Never again. He was never going to let this happen to her again if she –
There was that if again.
It didn’t hurt so much this time. It didn’t seem so impossible this time.
Looking at her now… She looked so small. She looked so horribly small, so… fragile. Breakable. Broken. She’d never looked so young to him before.
She was only seventeen. This wasn’t supposed to happen to her. She wasn’t supposed to –
Oh, God.
Arihant couldn’t take this.
He looked down at her again, looked at her face. Heavy lids were drawn down over her eyes, and it hit him that, if this didn’t go well, he would never see those blue eyes again. And that thought…
That thought brought the tears that he hadn’t been able to shed earlier springing to his eyelashes.
He blinked them away.
He couldn’t keep doing this.
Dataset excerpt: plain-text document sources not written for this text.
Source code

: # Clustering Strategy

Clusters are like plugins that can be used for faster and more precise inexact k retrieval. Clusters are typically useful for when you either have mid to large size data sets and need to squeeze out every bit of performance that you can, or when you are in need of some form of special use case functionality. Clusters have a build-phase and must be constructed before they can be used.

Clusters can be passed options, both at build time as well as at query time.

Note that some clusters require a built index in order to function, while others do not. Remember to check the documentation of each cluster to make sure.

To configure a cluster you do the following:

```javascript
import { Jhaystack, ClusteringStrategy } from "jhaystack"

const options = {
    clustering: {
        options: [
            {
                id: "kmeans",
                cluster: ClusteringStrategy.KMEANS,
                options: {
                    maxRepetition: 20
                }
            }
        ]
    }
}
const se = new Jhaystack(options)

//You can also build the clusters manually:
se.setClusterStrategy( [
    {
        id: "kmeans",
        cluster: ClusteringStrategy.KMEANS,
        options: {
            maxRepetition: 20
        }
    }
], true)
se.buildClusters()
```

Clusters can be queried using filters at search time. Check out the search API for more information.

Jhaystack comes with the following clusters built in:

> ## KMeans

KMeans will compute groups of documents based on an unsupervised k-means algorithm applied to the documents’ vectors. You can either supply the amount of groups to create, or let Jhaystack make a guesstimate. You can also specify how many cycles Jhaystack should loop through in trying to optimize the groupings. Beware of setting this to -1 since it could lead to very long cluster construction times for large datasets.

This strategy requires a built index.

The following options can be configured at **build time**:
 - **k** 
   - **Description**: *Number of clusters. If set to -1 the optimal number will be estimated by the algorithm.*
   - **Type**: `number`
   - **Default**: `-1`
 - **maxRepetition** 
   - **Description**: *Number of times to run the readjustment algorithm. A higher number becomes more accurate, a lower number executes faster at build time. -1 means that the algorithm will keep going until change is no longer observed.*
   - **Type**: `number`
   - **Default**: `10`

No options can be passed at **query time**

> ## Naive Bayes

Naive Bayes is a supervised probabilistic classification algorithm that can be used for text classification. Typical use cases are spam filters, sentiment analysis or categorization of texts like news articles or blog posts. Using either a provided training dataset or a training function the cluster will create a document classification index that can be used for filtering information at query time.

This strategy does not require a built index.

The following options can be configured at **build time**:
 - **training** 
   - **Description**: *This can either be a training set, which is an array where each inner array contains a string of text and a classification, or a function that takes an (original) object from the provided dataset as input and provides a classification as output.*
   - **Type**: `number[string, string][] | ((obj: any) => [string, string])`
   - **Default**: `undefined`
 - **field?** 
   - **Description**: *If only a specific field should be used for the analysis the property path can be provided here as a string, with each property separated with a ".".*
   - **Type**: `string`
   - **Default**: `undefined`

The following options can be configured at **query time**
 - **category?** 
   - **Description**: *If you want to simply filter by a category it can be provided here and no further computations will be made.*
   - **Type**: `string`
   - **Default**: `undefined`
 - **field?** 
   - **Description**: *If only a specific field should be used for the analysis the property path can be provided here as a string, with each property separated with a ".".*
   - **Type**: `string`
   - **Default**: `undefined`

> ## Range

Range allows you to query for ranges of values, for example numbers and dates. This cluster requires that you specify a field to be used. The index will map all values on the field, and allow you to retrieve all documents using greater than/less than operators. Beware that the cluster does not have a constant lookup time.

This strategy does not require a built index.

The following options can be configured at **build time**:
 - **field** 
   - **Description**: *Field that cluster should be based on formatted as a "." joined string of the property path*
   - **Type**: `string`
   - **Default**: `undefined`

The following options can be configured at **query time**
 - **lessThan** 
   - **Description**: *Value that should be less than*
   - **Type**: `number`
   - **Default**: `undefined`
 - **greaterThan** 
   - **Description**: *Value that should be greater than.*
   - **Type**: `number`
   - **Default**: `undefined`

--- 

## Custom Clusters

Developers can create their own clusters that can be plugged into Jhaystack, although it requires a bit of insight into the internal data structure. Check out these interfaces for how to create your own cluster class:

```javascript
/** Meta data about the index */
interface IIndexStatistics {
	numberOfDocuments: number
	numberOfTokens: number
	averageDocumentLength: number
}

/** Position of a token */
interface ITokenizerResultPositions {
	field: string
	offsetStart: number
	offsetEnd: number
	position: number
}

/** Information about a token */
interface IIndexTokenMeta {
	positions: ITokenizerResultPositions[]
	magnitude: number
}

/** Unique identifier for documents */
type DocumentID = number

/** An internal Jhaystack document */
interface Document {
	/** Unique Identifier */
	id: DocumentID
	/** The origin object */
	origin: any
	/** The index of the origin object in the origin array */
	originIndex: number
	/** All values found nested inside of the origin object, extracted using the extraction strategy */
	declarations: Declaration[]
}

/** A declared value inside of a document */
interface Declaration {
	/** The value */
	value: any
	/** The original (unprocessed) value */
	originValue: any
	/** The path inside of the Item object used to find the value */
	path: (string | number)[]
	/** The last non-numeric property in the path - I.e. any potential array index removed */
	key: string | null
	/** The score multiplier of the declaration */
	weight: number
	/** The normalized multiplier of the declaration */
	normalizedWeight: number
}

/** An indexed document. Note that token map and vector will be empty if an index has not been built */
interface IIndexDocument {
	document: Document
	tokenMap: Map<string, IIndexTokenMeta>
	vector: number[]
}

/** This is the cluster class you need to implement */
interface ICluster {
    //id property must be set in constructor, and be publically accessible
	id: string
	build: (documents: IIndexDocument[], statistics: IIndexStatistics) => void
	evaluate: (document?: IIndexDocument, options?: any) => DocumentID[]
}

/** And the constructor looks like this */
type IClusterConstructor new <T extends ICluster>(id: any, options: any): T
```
He was going to need to stop looking at her. He was going to need to sleep. He would go mad if he didn’t.
But… he wouldn’t leave her. He wasn’t going to be away from her. He couldn’t leave her now.
He sat down in the chair that he had been in before again, and he shifted it along the floor so that he would be closer to her bed. And then he decided that, if he couldn’t be awake for her, he could still be there. He reached out his hand, still sheathed in the medicinal glove that Cardo had given him, and he took hers, laced his dark fingers through her little hand. And he held on as tight as he could without hurting her. As tight as he would dare.
And then the drowsiness started to overtake him, and he couldn’t fight it any longer. Sleep washed over him with the force of a tidal wave, and he could do nothing to stop it.
His eyes closed over.
And with his last conscious thought, he prayed that – please, please – this wouldn’t be the last time he ever saw her living.
He prayed that she would live long enough for him to see her eyes one more time.